_Instructions for the task_
Copy each line of the data below in which the word "Võimalusel" can be found.

_Task inputs_
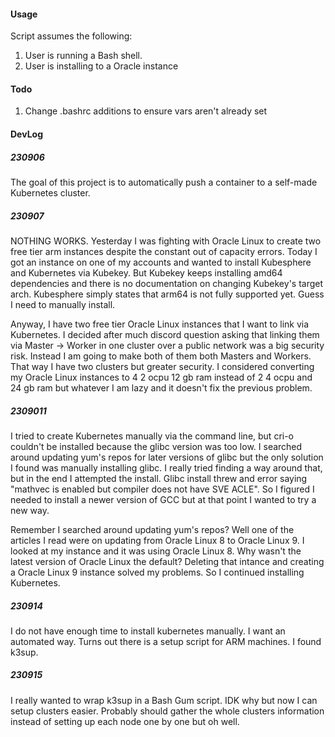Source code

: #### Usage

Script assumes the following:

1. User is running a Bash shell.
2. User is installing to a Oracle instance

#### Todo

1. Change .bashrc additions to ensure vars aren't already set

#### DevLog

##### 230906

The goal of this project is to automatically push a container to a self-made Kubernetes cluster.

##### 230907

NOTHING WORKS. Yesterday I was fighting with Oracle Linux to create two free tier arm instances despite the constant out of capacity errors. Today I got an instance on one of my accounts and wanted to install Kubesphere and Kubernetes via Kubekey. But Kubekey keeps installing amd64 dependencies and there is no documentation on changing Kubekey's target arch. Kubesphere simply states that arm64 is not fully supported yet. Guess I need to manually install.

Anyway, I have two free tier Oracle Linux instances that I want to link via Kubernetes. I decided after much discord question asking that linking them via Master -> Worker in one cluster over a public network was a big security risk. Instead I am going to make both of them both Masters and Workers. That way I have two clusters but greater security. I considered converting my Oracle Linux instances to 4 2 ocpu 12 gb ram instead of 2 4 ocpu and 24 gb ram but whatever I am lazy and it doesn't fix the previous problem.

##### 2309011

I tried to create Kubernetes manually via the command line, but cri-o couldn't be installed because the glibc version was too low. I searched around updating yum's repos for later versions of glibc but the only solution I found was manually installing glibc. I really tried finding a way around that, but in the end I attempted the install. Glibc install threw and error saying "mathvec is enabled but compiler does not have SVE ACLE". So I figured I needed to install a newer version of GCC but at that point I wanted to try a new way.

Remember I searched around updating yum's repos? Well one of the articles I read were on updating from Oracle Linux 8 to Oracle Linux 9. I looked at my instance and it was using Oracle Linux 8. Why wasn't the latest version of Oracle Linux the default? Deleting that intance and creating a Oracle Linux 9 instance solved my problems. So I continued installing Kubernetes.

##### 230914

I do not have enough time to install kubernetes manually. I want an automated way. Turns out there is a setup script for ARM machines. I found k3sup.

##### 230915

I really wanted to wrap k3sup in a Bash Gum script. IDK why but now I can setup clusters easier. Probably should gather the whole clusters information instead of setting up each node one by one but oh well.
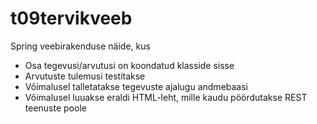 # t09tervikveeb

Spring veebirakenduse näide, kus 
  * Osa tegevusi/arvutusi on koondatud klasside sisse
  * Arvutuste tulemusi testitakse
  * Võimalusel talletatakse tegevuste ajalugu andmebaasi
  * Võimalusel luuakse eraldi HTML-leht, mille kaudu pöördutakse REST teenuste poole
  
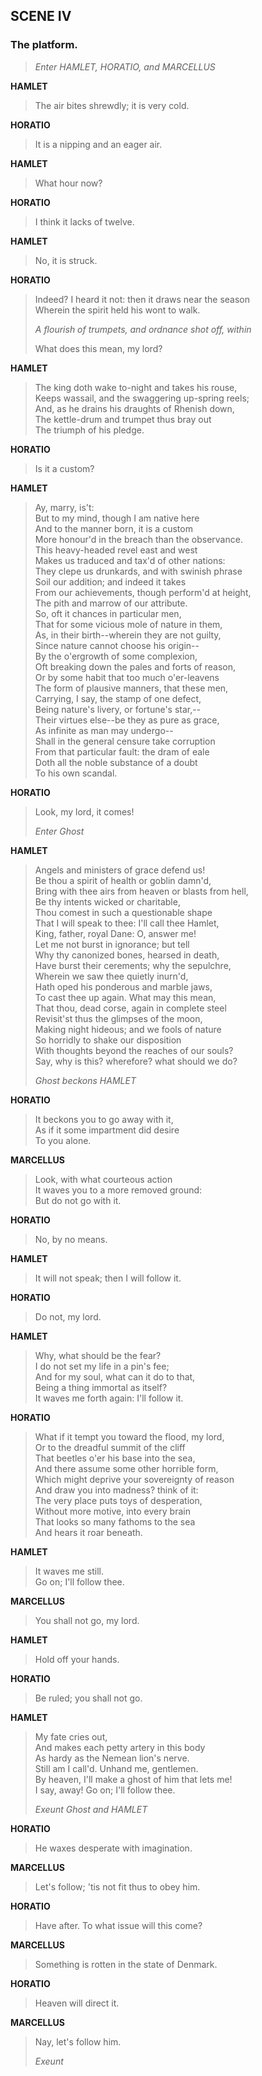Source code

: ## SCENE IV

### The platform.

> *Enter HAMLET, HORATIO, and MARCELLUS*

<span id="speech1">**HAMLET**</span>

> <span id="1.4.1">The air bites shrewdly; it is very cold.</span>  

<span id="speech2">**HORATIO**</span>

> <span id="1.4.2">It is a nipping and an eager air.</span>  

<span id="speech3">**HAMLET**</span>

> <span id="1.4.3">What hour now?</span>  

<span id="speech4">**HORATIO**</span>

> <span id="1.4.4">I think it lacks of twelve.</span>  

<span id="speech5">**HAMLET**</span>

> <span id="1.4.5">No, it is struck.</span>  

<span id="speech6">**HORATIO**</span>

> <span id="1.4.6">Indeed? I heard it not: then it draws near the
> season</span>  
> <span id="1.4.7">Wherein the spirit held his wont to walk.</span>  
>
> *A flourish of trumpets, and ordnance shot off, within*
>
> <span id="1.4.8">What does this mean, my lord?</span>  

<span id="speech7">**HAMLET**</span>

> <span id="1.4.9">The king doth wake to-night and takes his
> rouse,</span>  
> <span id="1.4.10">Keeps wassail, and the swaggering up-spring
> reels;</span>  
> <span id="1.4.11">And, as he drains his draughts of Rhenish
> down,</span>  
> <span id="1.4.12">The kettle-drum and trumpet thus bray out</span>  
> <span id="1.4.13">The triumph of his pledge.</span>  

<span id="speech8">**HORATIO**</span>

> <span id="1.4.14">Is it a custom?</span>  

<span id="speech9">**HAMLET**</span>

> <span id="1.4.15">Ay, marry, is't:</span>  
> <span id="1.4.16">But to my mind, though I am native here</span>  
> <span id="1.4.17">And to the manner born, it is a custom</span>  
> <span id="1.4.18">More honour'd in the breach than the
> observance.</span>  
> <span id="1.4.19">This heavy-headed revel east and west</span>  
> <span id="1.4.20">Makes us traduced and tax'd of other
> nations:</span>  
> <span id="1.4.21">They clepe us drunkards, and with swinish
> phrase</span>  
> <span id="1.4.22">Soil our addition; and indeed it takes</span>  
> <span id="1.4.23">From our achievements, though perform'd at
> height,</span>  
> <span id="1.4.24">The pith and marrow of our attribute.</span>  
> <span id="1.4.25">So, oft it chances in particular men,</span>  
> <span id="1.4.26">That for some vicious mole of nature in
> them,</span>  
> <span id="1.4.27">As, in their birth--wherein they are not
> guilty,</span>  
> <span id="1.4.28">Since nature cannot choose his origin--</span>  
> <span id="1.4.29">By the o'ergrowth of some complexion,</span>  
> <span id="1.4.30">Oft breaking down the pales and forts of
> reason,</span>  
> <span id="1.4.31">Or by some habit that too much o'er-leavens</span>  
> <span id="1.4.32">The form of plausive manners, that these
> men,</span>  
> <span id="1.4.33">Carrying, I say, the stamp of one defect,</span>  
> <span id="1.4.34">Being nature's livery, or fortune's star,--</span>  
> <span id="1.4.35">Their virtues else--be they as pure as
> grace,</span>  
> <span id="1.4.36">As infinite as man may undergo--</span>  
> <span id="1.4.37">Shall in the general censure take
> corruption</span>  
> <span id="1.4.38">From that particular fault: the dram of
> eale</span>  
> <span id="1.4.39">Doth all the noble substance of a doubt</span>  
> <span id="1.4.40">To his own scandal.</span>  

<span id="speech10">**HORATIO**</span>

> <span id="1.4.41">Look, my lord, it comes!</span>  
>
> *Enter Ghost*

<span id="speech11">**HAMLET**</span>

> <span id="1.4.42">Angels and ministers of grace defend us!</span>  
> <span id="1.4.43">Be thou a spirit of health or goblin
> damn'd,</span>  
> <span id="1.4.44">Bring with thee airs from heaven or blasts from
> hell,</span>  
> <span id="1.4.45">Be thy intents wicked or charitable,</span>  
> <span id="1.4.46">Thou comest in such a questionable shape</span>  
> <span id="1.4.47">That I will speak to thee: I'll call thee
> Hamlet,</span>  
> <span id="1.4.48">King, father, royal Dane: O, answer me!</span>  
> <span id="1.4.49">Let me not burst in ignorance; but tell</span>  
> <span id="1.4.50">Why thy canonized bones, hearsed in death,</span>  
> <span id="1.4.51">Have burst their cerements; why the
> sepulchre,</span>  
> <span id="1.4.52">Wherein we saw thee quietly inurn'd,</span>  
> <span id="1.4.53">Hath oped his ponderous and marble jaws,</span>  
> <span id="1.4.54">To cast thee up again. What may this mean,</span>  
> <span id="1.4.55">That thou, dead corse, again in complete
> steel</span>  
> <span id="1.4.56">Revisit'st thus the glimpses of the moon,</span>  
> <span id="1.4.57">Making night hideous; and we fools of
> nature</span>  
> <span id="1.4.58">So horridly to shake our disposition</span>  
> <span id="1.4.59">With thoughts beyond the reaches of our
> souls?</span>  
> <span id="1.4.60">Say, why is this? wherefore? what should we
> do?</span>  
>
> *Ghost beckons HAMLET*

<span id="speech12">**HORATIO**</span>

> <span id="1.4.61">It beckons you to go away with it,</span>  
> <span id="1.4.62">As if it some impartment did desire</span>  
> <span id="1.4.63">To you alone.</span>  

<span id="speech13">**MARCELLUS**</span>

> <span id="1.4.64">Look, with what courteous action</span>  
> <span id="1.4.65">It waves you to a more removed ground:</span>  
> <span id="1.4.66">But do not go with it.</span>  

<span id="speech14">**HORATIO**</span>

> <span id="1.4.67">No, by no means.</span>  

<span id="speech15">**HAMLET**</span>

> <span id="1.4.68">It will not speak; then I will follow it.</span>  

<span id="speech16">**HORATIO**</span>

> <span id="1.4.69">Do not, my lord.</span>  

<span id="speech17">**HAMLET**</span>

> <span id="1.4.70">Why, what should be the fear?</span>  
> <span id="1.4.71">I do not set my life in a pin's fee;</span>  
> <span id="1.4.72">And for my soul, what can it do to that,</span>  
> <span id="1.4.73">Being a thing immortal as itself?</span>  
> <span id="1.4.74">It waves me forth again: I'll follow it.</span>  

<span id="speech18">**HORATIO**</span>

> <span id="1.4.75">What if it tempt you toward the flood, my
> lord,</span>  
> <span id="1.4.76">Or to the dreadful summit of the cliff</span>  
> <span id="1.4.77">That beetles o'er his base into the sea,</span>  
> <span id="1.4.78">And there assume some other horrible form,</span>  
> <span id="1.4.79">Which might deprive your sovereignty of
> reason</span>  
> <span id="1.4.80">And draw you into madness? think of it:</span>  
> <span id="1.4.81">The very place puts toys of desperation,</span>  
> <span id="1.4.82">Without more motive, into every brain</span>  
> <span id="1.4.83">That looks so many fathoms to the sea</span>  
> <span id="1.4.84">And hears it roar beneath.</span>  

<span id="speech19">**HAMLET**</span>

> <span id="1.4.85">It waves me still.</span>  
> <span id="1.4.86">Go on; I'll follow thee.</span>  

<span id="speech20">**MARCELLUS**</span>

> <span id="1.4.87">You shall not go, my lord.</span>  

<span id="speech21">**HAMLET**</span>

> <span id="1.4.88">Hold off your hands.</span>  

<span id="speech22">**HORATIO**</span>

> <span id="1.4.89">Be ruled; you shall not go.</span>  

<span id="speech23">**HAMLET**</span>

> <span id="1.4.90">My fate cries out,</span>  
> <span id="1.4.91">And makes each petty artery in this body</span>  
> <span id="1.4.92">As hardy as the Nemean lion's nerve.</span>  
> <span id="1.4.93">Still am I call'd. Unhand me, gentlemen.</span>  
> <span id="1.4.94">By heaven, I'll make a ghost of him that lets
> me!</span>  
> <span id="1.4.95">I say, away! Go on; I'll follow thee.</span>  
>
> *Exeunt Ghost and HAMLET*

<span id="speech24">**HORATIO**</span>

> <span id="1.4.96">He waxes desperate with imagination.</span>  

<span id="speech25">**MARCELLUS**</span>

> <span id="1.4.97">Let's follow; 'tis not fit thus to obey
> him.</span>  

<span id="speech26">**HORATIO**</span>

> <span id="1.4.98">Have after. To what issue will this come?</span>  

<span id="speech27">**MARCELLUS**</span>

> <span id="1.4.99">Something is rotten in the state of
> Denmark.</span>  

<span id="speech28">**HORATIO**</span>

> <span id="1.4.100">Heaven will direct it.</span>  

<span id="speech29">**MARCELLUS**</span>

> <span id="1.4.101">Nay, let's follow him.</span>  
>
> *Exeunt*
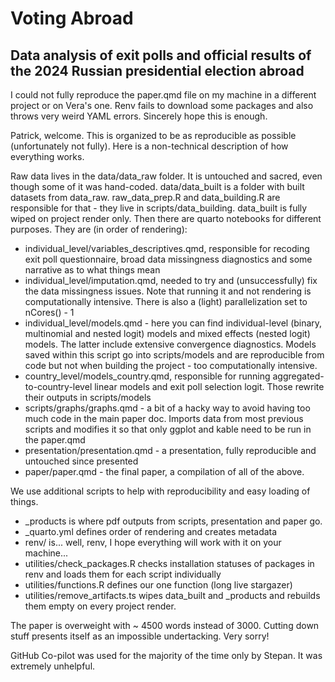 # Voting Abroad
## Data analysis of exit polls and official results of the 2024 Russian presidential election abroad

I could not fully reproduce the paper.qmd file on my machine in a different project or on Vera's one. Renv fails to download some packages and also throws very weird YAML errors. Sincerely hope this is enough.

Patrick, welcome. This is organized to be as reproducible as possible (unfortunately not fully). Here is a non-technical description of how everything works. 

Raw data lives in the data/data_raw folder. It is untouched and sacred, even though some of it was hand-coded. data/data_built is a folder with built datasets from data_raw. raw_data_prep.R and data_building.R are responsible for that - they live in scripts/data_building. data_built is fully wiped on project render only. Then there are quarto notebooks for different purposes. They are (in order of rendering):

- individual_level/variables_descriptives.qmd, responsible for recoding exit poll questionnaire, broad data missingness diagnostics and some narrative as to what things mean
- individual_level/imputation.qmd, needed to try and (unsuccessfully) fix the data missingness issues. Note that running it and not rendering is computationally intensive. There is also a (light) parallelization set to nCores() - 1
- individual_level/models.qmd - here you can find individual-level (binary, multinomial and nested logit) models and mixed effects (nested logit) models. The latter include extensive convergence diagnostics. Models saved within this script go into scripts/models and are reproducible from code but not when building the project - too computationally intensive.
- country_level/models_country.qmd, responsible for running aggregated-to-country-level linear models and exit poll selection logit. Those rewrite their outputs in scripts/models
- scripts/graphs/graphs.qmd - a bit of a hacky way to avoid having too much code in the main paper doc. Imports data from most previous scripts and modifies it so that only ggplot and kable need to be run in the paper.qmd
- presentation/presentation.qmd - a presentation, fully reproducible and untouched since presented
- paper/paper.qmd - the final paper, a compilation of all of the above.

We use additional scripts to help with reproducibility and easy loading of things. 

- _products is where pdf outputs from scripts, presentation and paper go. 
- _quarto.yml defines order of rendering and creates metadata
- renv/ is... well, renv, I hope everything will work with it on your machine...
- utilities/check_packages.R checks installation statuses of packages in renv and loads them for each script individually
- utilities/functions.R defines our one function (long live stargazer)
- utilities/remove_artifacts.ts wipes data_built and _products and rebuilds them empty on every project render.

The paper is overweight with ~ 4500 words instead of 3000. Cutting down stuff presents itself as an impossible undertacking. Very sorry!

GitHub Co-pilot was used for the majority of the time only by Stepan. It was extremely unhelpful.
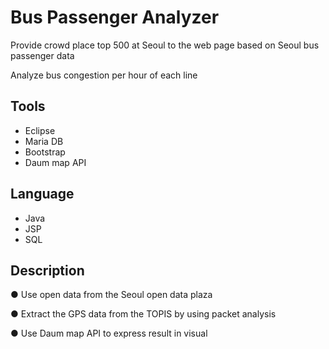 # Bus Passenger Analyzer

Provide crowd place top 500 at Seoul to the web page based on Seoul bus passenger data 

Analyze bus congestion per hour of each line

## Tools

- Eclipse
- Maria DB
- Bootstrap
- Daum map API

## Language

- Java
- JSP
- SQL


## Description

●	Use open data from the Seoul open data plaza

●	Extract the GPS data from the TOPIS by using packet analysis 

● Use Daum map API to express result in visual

_Problem solution_
  * Võimalusel talletatakse tegevuste ajalugu andmebaasi
  * Võimalusel luuakse eraldi HTML-leht, mille kaudu pöördutakse REST teenuste poole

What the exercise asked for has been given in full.